Yesterday, I was reading a review of Kimmy Beach’s Fake Paul. I think it was that one, or maybe it was the other one. But it was talking about the insanity of being a fan, of being so drawn to the ghost that all you can do is grab the musician for salvation. It made me think about the music I love.
Well I don’t know much from the 80s, except maybe some Brian Adams and Ray Parker Jr.’s “Ghostbusters”, but I do know what affected me in the 90s. Matthew Good Band was there, just when I needed them. As if they brought a bandage to some invisible wound I had been licking for too long. I remember longing for music that could save my soul and when I found MGB it was surreal. I would sit, scouring the lyrics, and listen–dreaming.
In my opinion, to some degree, after the break of the Matthew Good Band and the subsequent solo career, Matt Good has gotten worse–though that may not be true (for me or anyone, possibly just different).
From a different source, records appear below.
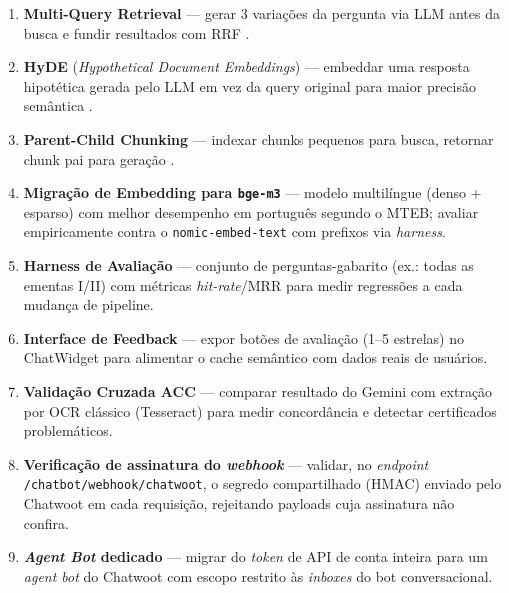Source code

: \documentclass[12pt,a4paper]{report}
\begin{document}
\begin{enumerate}
  \item \textbf{Multi-Query Retrieval} — gerar 3 variações da pergunta via
        LLM antes da busca e fundir resultados com RRF
        \autocite{es2023ragas,langchain2023multiquery}.
  \item \textbf{HyDE} (\textit{Hypothetical Document Embeddings}) — embeddar
        uma resposta hipotética gerada pelo LLM em vez da query original
        para maior precisão semântica \autocite{gao2022hyde}.
  \item \textbf{Parent-Child Chunking} — indexar chunks pequenos para
        busca, retornar chunk pai para geração \autocite{llamaindex2023}.
  \item \textbf{Migração de Embedding para \texttt{bge-m3}} — modelo
        multilíngue (denso + esparso) com melhor desempenho em português
        segundo o MTEB; avaliar empiricamente contra o
        \texttt{nomic-embed-text} com prefixos via \textit{harness}.
  \item \textbf{Harness de Avaliação} — conjunto de perguntas-gabarito
        (ex.: todas as ementas I/II) com métricas \textit{hit-rate}/MRR para
        medir regressões a cada mudança de pipeline.
  \item \textbf{Interface de Feedback} — expor botões de avaliação
        (1--5 estrelas) no ChatWidget para alimentar o cache semântico
        com dados reais de usuários.
  \item \textbf{Validação Cruzada ACC} — comparar resultado do Gemini
        com extração por OCR clássico (Tesseract) para medir
        concordância e detectar certificados problemáticos.
  \item\label{item:webhook-sig} \textbf{Verificação de assinatura do
        \textit{webhook}} — validar, no \textit{endpoint}
        \texttt{/chatbot/webhook/chatwoot}, o segredo compartilhado (HMAC)
        enviado pelo Chatwoot em cada requisição, rejeitando payloads cuja
        assinatura não confira.
  \item \textbf{\textit{Agent Bot} dedicado} — migrar do \textit{token} de
        API de conta inteira para um \textit{agent bot} do Chatwoot com
        escopo restrito às \textit{inboxes} do bot conversacional.
\end{enumerate}

\printbibliography[title={Referências}]
\end{document}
But, I love him. I still buy all his CDs, go to all of his shows and with his avid internet persona, check his website regularly, and am friends through the net with people who know him personally. And because Brenda got me thinking about this, I am connected to him/music through the net, which–in turn–connects me to the past constantly.
I couldn’t help thinking all summer, if I were Jian, I would play MGB. The music of my youth still permeates to my core and I can go back to the place where I enjoyed licking my wounds, sleeping with those ghosts.